The European Science Network is committed to two main purposes: (1) Increase the praise of God the Creator-Saviour through what humans study and know in His creation (Col 1:16): (2) Put scientific findings in the context of His Word so that what we know about His creation will not obfuscate our knowledge of Himself (2 Cor 10:5).

In order to achieve its purposes, the European Science Network is geared to serve two kinds of audiences: (1) Scientists and Christians interested in science will obtain the knowledge, language, and courage to do science and speak about science within the framework of a Bible-informed Christian understanding of the cosmos. (2) Christians of all backgrounds will be helped to understand and interact with scientific findings and claims in a way that is truly apologetic, integrating scientific facts into the Christian worldview in an affirmative, active way rather than only defensively and reactively.

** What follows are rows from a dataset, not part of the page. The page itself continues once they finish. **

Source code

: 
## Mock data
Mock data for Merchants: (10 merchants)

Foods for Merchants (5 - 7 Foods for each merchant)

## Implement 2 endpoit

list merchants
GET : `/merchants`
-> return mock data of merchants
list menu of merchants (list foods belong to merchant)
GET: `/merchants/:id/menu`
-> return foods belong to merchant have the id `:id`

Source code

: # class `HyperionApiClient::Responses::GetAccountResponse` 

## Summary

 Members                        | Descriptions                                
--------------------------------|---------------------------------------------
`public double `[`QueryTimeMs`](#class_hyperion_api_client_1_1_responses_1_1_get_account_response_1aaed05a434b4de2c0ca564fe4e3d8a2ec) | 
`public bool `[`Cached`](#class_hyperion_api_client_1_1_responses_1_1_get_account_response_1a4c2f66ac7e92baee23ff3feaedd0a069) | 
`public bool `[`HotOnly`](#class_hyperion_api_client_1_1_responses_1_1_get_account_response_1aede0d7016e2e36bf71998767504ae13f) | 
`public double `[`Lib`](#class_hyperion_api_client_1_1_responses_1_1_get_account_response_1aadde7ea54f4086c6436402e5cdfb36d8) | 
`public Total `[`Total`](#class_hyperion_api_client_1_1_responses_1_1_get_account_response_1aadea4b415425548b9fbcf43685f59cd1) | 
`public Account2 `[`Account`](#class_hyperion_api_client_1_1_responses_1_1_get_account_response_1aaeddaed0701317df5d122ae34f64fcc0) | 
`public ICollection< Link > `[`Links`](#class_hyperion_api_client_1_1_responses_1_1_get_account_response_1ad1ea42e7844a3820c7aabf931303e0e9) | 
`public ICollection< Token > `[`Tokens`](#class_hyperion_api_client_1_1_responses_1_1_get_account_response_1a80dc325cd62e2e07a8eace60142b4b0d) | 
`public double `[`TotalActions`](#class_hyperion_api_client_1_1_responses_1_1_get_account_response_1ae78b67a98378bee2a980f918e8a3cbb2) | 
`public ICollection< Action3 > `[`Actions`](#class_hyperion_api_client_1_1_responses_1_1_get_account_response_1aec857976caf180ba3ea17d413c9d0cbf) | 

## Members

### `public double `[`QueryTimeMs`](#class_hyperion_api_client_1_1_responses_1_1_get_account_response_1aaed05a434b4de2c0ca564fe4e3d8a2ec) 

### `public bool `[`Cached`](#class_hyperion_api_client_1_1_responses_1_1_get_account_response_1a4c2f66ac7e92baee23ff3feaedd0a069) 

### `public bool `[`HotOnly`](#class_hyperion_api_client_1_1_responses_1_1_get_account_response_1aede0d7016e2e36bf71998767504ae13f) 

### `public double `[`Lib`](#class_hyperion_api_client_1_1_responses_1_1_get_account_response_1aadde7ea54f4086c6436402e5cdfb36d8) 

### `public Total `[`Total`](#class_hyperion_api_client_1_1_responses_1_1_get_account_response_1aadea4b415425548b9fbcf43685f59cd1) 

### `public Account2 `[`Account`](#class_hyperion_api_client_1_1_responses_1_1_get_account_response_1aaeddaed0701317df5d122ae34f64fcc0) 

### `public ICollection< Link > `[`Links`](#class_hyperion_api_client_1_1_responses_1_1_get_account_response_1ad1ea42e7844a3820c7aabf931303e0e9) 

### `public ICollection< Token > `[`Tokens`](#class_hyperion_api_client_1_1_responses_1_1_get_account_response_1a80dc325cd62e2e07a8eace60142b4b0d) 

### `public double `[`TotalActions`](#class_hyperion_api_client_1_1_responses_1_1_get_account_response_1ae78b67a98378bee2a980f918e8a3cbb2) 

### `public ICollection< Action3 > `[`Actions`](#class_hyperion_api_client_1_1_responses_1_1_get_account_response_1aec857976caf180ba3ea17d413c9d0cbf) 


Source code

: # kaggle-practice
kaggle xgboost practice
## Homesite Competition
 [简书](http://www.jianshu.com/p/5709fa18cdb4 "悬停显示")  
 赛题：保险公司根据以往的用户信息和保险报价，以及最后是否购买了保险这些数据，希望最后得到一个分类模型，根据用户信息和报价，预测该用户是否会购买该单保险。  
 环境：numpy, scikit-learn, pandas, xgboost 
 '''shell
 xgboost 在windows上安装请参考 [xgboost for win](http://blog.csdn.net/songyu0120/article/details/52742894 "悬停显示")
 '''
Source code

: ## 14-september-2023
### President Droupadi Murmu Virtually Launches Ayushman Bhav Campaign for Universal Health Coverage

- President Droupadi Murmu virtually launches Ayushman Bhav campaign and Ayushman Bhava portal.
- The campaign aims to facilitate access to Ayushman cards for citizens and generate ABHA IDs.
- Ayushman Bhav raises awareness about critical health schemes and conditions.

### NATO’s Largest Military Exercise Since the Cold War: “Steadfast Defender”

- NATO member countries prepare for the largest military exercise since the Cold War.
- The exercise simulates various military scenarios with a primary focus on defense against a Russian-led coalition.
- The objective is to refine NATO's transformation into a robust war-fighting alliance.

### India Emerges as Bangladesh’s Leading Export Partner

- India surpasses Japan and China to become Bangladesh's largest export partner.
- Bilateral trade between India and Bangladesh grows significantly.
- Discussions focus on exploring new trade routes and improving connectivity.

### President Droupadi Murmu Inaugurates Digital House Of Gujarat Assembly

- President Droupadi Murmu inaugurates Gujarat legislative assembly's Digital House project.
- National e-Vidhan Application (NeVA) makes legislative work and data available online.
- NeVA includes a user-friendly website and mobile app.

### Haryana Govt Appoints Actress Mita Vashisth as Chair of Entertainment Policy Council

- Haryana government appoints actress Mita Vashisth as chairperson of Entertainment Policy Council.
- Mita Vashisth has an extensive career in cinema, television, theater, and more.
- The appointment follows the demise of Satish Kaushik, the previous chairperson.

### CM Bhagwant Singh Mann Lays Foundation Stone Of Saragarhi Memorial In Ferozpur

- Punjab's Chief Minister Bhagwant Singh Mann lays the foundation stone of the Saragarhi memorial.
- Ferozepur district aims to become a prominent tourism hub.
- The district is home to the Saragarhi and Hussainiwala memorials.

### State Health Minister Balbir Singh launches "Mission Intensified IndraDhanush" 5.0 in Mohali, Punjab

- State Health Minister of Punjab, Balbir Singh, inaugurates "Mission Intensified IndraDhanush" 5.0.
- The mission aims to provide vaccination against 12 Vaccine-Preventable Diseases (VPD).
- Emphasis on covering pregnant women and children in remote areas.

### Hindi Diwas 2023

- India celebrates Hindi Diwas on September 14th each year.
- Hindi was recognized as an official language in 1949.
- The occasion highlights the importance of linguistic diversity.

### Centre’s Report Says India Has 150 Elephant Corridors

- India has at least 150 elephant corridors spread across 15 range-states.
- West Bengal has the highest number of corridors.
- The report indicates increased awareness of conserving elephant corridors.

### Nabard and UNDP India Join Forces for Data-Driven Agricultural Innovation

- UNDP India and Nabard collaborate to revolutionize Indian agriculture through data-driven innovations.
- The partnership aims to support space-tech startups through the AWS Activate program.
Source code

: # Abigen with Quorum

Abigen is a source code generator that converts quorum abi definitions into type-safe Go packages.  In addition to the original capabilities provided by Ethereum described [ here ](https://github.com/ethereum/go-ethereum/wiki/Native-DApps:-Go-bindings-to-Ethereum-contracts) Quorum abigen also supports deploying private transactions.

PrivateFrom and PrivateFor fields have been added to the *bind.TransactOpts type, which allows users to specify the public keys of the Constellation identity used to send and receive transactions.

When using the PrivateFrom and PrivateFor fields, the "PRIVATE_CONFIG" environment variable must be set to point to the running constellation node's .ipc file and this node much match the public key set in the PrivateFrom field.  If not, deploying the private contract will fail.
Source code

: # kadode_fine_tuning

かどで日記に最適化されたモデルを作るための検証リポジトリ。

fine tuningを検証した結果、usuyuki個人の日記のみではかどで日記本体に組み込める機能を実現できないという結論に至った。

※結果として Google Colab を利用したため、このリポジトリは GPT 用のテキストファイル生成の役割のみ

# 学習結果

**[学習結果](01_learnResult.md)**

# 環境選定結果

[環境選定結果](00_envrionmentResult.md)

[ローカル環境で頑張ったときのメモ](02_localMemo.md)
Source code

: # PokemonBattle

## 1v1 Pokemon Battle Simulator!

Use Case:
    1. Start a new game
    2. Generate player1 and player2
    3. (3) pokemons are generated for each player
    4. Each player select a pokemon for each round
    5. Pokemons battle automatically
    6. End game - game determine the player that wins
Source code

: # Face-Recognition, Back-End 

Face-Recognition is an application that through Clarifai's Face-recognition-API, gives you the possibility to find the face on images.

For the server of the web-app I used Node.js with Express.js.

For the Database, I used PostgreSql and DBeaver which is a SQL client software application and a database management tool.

At the same time, the demarcation lines will be demonstrated between scientific facts and their interpretation by naturalistic vs. Christian worldviews. We do not shy away from sensitive subjects like the evolution debate and ethical implications, engaging in constructive, respectful discussions.



Alexander Fink is Director of the Institute for Faith and Science (Institut für Glaube und Wissenschaft) in Marburg, Germany ( He studied physics at the universities of Bayreuth and St. Andrews (UK) and received his PhD at the Institute for Biophysics at the University of Regensburg. After having worked as an industrial product manager, he became director of SMD graduates' ministry (Akademiker-SMD, the German branch of IFES) until 2014. His passion is the dialogue of science, faith, and worldviews. Hence he founded the Kepler-Forum in Regensburg, coorganising the annual Regensburger Symposium ( at the University of Regensburg. Since 2008 he has been a member of the ELF Steering Committee and has co-led the Scientists Network. Together with his wife, Alexander enjoys raising his two children.


Peter Imming received degrees in pharmacy and chemistry and a PhD and venia legendi in pharmaceutical chemistry from a German university. He has been involved in drug chemistry teaching and research in Germany, the UK, China, and other countries. Currently, he is head of the pharmaceutical chemistry department of a German university. His research focuses on the design and synthesis of new drug substances and on molecular mechanisms of drug action. He has a strong interest in the relation of science and Christian faith, frequently lecturing on related topics by invitation of universities, churches, and schools.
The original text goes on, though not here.